Work task: Search the material below for the string "calling" and list each line that holds it.

[[ Records for the task open ]]

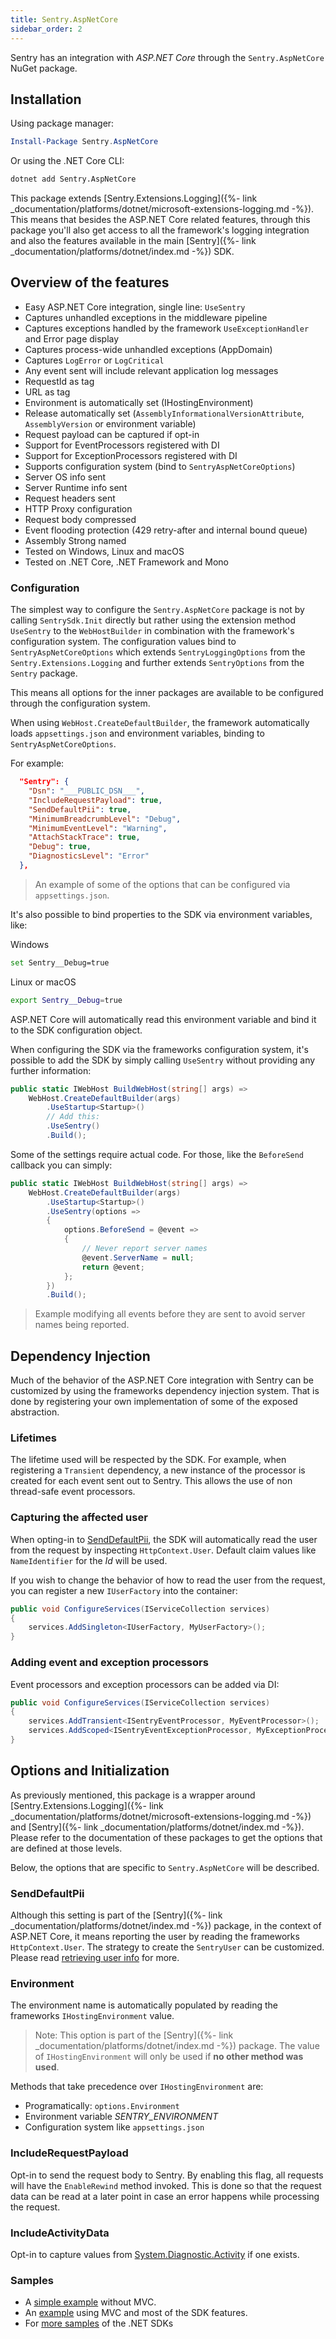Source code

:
 ```yaml
---
title: Sentry.AspNetCore
sidebar_order: 2
---
```


Sentry has an integration with _ASP.NET Core_ through the `Sentry.AspNetCore` NuGet package.

## Installation

Using package manager:

```powershell
Install-Package Sentry.AspNetCore
```

Or using the .NET Core CLI:

```sh
dotnet add Sentry.AspNetCore
```

This package extends [Sentry.Extensions.Logging]({%- link _documentation/platforms/dotnet/microsoft-extensions-logging.md -%}). This means that besides the ASP.NET Core related features, through this package you'll also get access to all the framework's logging integration and also the features available in the main [Sentry]({%- link _documentation/platforms/dotnet/index.md -%}) SDK.

## Overview of the features

* Easy ASP.NET Core integration, single line: `UseSentry`
* Captures unhandled exceptions in the middleware pipeline
* Captures exceptions handled by the framework `UseExceptionHandler` and Error page display
* Captures process-wide unhandled exceptions (AppDomain)
* Captures `LogError` or `LogCritical`
* Any event sent will include relevant application log messages
* RequestId as tag
* URL as tag
* Environment is automatically set (IHostingEnvironment)
* Release automatically set (`AssemblyInformationalVersionAttribute`, `AssemblyVersion` or environment variable)
* Request payload can be captured if opt-in
* Support for EventProcessors registered with DI
* Support for ExceptionProcessors registered with DI
* Supports configuration system (bind to `SentryAspNetCoreOptions`)
* Server OS info sent
* Server Runtime info sent
* Request headers sent
* HTTP Proxy configuration
* Request body compressed
* Event flooding protection (429 retry-after and internal bound queue)
* Assembly Strong named
* Tested on Windows, Linux and macOS
* Tested on .NET Core, .NET Framework and Mono

### Configuration

The simplest way to configure the `Sentry.AspNetCore` package is not by calling `SentrySdk.Init` directly but rather using the extension method `UseSentry` to the `WebHostBuilder` in combination with the framework's configuration system.
The configuration values bind to `SentryAspNetCoreOptions` which extends `SentryLoggingOptions` from the `Sentry.Extensions.Logging` and further extends `SentryOptions` from the `Sentry` package.

This means all options for the inner packages are available to be configured through the configuration system.

When using `WebHost.CreateDefaultBuilder`, the framework automatically loads `appsettings.json` and environment variables, binding to `SentryAspNetCoreOptions`.

For example:

```json
  "Sentry": {
    "Dsn": "___PUBLIC_DSN___",
    "IncludeRequestPayload": true,
    "SendDefaultPii": true,
    "MinimumBreadcrumbLevel": "Debug",
    "MinimumEventLevel": "Warning",
    "AttachStackTrace": true,
    "Debug": true,
    "DiagnosticsLevel": "Error"
  },
```

> An example of some of the options that can be configured via `appsettings.json`.

It's also possible to bind properties to the SDK via environment variables, like:

Windows
```sh
set Sentry__Debug=true
```

Linux or macOS
```sh
export Sentry__Debug=true
```

ASP.NET Core will automatically read this environment variable and bind it to the SDK configuration object.

When configuring the SDK via the frameworks configuration system, it's possible to add the SDK by simply calling `UseSentry` without providing any further information:

```csharp
public static IWebHost BuildWebHost(string[] args) =>
    WebHost.CreateDefaultBuilder(args)
        .UseStartup<Startup>()
        // Add this:
        .UseSentry()
        .Build();
```

Some of the settings require actual code. For those, like the `BeforeSend` callback you can simply:

```csharp
public static IWebHost BuildWebHost(string[] args) =>
    WebHost.CreateDefaultBuilder(args)
        .UseStartup<Startup>()
        .UseSentry(options =>
        {
            options.BeforeSend = @event =>
            {
                // Never report server names
                @event.ServerName = null;
                return @event;
            };
        })
        .Build();
```

> Example modifying all events before they are sent to avoid server names being reported.

## Dependency Injection

Much of the behavior of the ASP.NET Core integration with Sentry can be customized by using the frameworks dependency injection system. That is done by registering your own implementation of some of the exposed abstraction.

### Lifetimes

The lifetime used will be respected by the SDK. For example, when registering a `Transient` dependency, a new instance of the processor is created for each event sent out to Sentry. This allows the use of non thread-safe event processors.

### Capturing the affected user

When opting-in to [SendDefaultPii](#senddefaultpii), the SDK will automatically read the user from the request by inspecting `HttpContext.User`. Default claim values like `NameIdentifier` for the _Id_ will be used. 

If you wish to change the behavior of how to read the user from the request, you can register a new `IUserFactory` into the container:

```csharp
public void ConfigureServices(IServiceCollection services)
{
    services.AddSingleton<IUserFactory, MyUserFactory>();
}
```

### Adding event and exception processors

Event processors and exception processors can be added via DI:

```csharp
public void ConfigureServices(IServiceCollection services)
{
    services.AddTransient<ISentryEventProcessor, MyEventProcessor>();
    services.AddScoped<ISentryEventExceptionProcessor, MyExceptionProcessor>();
}
```

## Options and Initialization

As previously mentioned, this package is a wrapper around [Sentry.Extensions.Logging]({%- link _documentation/platforms/dotnet/microsoft-extensions-logging.md -%}) and [Sentry]({%- link _documentation/platforms/dotnet/index.md -%}). Please refer to the documentation of these packages to get the options that are defined at those levels.

Below, the options that are specific to `Sentry.AspNetCore` will be described.

### SendDefaultPii

Although this setting is part of the [Sentry]({%- link _documentation/platforms/dotnet/index.md -%}) package, in the context of ASP.NET Core, it means reporting the user by reading the frameworks `HttpContext.User`. The strategy to create the `SentryUser` can be customized. Please read [retrieving user info](#capturing-the-affected-user) for more.

### Environment

The environment name is automatically populated by reading the frameworks `IHostingEnvironment` value. 

> Note: This option is part of the [Sentry]({%- link _documentation/platforms/dotnet/index.md -%}) package. The value of `IHostingEnvironment` will only be used if **no other method was used**. 

Methods that take precedence over `IHostingEnvironment` are:

* Programatically: `options.Environment`
* Environment variable _SENTRY_ENVIRONMENT_
* Configuration system like `appsettings.json`



### IncludeRequestPayload

Opt-in to send the request body to Sentry. By enabling this flag, all requests will have the `EnableRewind` method invoked. This is done so that the request data can be read at a later point in case an error happens while processing the request.

### IncludeActivityData

Opt-in to capture values from [System.Diagnostic.Activity](https://github.com/dotnet/corefx/blob/master/src/System.Diagnostics.DiagnosticSource/src/ActivityUserGuide.md) if one exists.

### Samples

* A [simple example](https://github.com/getsentry/sentry-dotnet/tree/master/samples/Sentry.Samples.AspNetCore.Basic) without MVC.
* An [example](https://github.com/getsentry/sentry-dotnet/tree/master/samples/Sentry.Samples.AspNetCore.Mvc) using MVC and most of the SDK features.
* For [more samples](https://github.com/getsentry/sentry-dotnet-samples) of the .NET SDKs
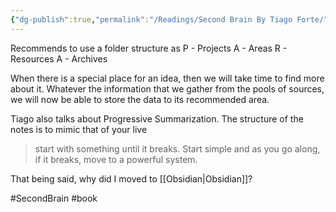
 ```yaml
---
{"dg-publish":true,"permalink":"/Readings/Second Brain By Tiago Forte/","noteIcon":"2","created":"2023-05-16T14:31:56.000+04:00","updated":"2023-11-25T10:41:25.000+04:00"}
---
```


Recommends to use a folder structure as 
P - Projects
A - Areas
R - Resources
A - Archives

When there is a special place for an idea, then we will take time to find more about it. Whatever the information that we gather from the pools of sources, we will now be able to store the data to its recommended area.

Tiago also talks about Progressive Summarization. The structure of the notes is to mimic that of your live

> start with something until it breaks. Start simple and as you go along, if it breaks, move to a powerful system.

That being said, why did I moved to [[Obsidian\|Obsidian]]? 

#SecondBrain #book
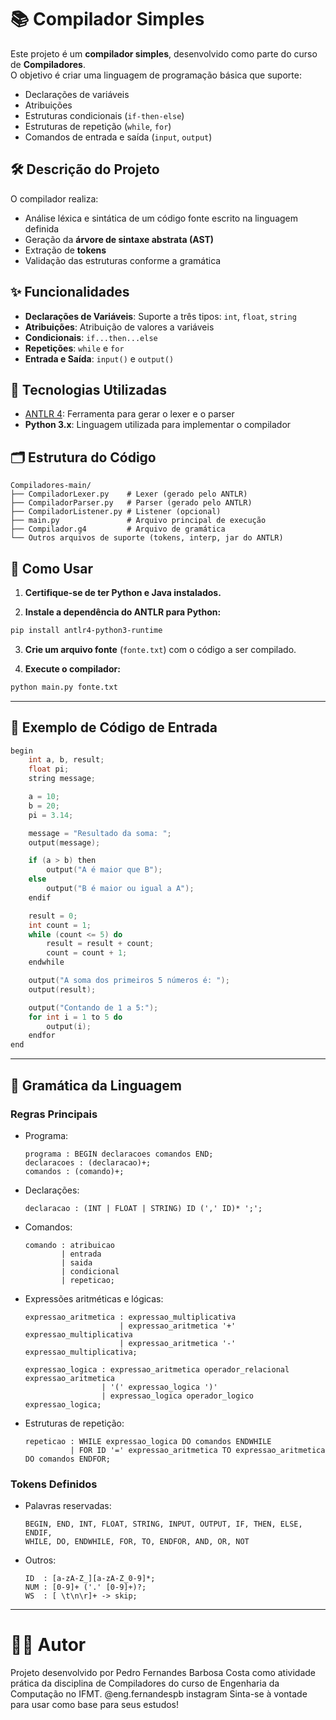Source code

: # 📚 Compilador Simples

Este projeto é um **compilador simples**, desenvolvido como parte do curso de **Compiladores**.  
O objetivo é criar uma linguagem de programação básica que suporte:

- Declarações de variáveis
- Atribuições
- Estruturas condicionais (`if-then-else`)
- Estruturas de repetição (`while`, `for`)
- Comandos de entrada e saída (`input`, `output`)

## 🛠️ Descrição do Projeto

O compilador realiza:

- Análise léxica e sintática de um código fonte escrito na linguagem definida
- Geração da **árvore de sintaxe abstrata (AST)**
- Extração de **tokens**
- Validação das estruturas conforme a gramática

## ✨ Funcionalidades

- **Declarações de Variáveis**: Suporte a três tipos: `int`, `float`, `string`
- **Atribuições**: Atribuição de valores a variáveis
- **Condicionais**: `if...then...else`
- **Repetições**: `while` e `for`
- **Entrada e Saída**: `input()` e `output()`

## 🧰 Tecnologias Utilizadas

- [ANTLR 4](https://www.antlr.org/): Ferramenta para gerar o lexer e o parser
- **Python 3.x**: Linguagem utilizada para implementar o compilador

## 🗂️ Estrutura do Código

```plaintext
Compiladores-main/
├── CompiladorLexer.py    # Lexer (gerado pelo ANTLR)
├── CompiladorParser.py   # Parser (gerado pelo ANTLR)
├── CompiladorListener.py # Listener (opcional)
├── main.py               # Arquivo principal de execução
├── Compilador.g4         # Arquivo de gramática
└── Outros arquivos de suporte (tokens, interp, jar do ANTLR)
```

## 🚀 Como Usar

1. **Certifique-se de ter Python e Java instalados.**

2. **Instale a dependência do ANTLR para Python:**

```bash
pip install antlr4-python3-runtime
```

3. **Crie um arquivo fonte** (`fonte.txt`) com o código a ser compilado.

4. **Execute o compilador:**

```bash
python main.py fonte.txt
```

---

## 📄 Exemplo de Código de Entrada

```c
begin
    int a, b, result;
    float pi;
    string message;

    a = 10;
    b = 20;
    pi = 3.14;

    message = "Resultado da soma: ";
    output(message);

    if (a > b) then
        output("A é maior que B");
    else
        output("B é maior ou igual a A");
    endif

    result = 0;
    int count = 1;
    while (count <= 5) do
        result = result + count;
        count = count + 1;
    endwhile

    output("A soma dos primeiros 5 números é: ");
    output(result);

    output("Contando de 1 a 5:");
    for int i = 1 to 5 do
        output(i);
    endfor
end
```

---

## 🧠 Gramática da Linguagem

### Regras Principais

- Programa:
  ```antlr
  programa : BEGIN declaracoes comandos END;
  declaracoes : (declaracao)+;
  comandos : (comando)+;
  ```

- Declarações:
  ```antlr
  declaracao : (INT | FLOAT | STRING) ID (',' ID)* ';';
  ```

- Comandos:
  ```antlr
  comando : atribuicao
          | entrada
          | saida
          | condicional
          | repeticao;
  ```

- Expressões aritméticas e lógicas:
  ```antlr
  expressao_aritmetica : expressao_multiplicativa
                       | expressao_aritmetica '+' expressao_multiplicativa
                       | expressao_aritmetica '-' expressao_multiplicativa;

  expressao_logica : expressao_aritmetica operador_relacional expressao_aritmetica
                   | '(' expressao_logica ')'
                   | expressao_logica operador_logico expressao_logica;
  ```

- Estruturas de repetição:
  ```antlr
  repeticao : WHILE expressao_logica DO comandos ENDWHILE
            | FOR ID '=' expressao_aritmetica TO expressao_aritmetica DO comandos ENDFOR;
  ```

### Tokens Definidos

- Palavras reservadas:
  ```antlr
  BEGIN, END, INT, FLOAT, STRING, INPUT, OUTPUT, IF, THEN, ELSE, ENDIF,
  WHILE, DO, ENDWHILE, FOR, TO, ENDFOR, AND, OR, NOT
  ```

- Outros:
  ```antlr
  ID  : [a-zA-Z_][a-zA-Z_0-9]*;
  NUM : [0-9]+ ('.' [0-9]+)?;
  WS  : [ \t\n\r]+ -> skip;
  ```

---

# 🧑‍💻 Autor

Projeto desenvolvido por Pedro Fernandes Barbosa Costa como atividade prática da disciplina de Compiladores do curso de Engenharia da Computação no IFMT.
@eng.fernandespb instagram
Sinta-se à vontade para usar como base para seus estudos!

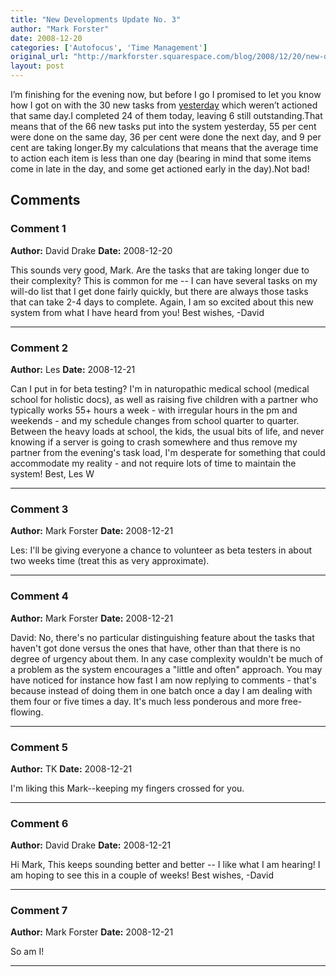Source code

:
 ```yaml
---
title: "New Developments Update No. 3"
author: "Mark Forster"
date: 2008-12-20
categories: ['Autofocus', 'Time Management']
original_url: "http://markforster.squarespace.com/blog/2008/12/20/new-developments-update-no-3.html"
layout: post
---
```


I’m finishing for the evening now, but before I go I promised to let you know how I got on with the 30 new tasks from [yesterday](http://www.markforster.squarespace.com/blog/2008/12/19/future-developments-update-no-2.html) which weren’t actioned that same day.I completed 24 of them today, leaving 6 still outstanding.That means that of the 66 new tasks put into the system yesterday, 55 per cent were done on the same day, 36 per cent were done the next day, and 9 per cent are taking longer.By my calculations that means that the average time to action each item is less than one day (bearing in mind that some items come in late in the day, and some get actioned early in the day).Not bad!

## Comments

### Comment 1
**Author:** David Drake
**Date:** 2008-12-20

This sounds very good, Mark. Are the tasks that are taking longer due to their complexity? This is common for me -- I can have several tasks on my will-do list that I get done fairly quickly, but there are always those tasks that can take 2-4 days to complete.
Again, I am so excited about this new system from what I have heard from you!
Best wishes,
-David

---

### Comment 2
**Author:** Les
**Date:** 2008-12-21

Can I put in for beta testing? I'm in naturopathic medical school (medical school for holistic docs), as well as raising five children with a partner who typically works 55+ hours a week - with irregular hours in the pm and weekends - and my schedule changes from school quarter to quarter. Between the heavy loads at school, the kids, the usual bits of life, and never knowing if a server is going to crash somewhere and thus remove my partner from the evening's task load, I'm desperate for something that could accommodate my reality - and not require lots of time to maintain the system!
Best, Les W

---

### Comment 3
**Author:** Mark Forster
**Date:** 2008-12-21

Les:
I'll be giving everyone a chance to volunteer as beta testers in about two weeks time (treat this as very approximate).

---

### Comment 4
**Author:** Mark Forster
**Date:** 2008-12-21

David:
No, there's no particular distinguishing feature about the tasks that haven't got done versus the ones that have, other than that there is no degree of urgency about them. In any case complexity wouldn't be much of a problem as the system encourages a "little and often" approach. You may have noticed for instance how fast I am now replying to comments - that's because instead of doing them in one batch once a day I am dealing with them four or five times a day. It's much less ponderous and more free-flowing.

---

### Comment 5
**Author:** TK
**Date:** 2008-12-21

I'm liking this Mark--keeping my fingers crossed for you.

---

### Comment 6
**Author:** David Drake
**Date:** 2008-12-21

Hi Mark,
This keeps sounding better and better -- I like what I am hearing! I am hoping to see this in a couple of weeks!
Best wishes,
-David

---

### Comment 7
**Author:** Mark Forster
**Date:** 2008-12-21

So am I!

---
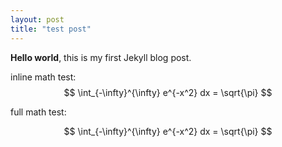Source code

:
 ```yaml
---
layout: post
title: "test post"
---
```


**Hello world**, this is my first Jekyll blog post.

inline math test: $$ \int_{-\infty}^{\infty} e^{-x^2} dx = \sqrt{\pi} $$ 

full math test:

$$ \int_{-\infty}^{\infty} e^{-x^2} dx = \sqrt{\pi} $$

[[ Records for the task closed ]]

Response to this exercise:
The simplest way to configure the `Sentry.AspNetCore` package is not by calling `SentrySdk.Init` directly but rather using the extension method `UseSentry` to the `WebHostBuilder` in combination with the framework's configuration system.
When configuring the SDK via the frameworks configuration system, it's possible to add the SDK by simply calling `UseSentry` without providing any further information:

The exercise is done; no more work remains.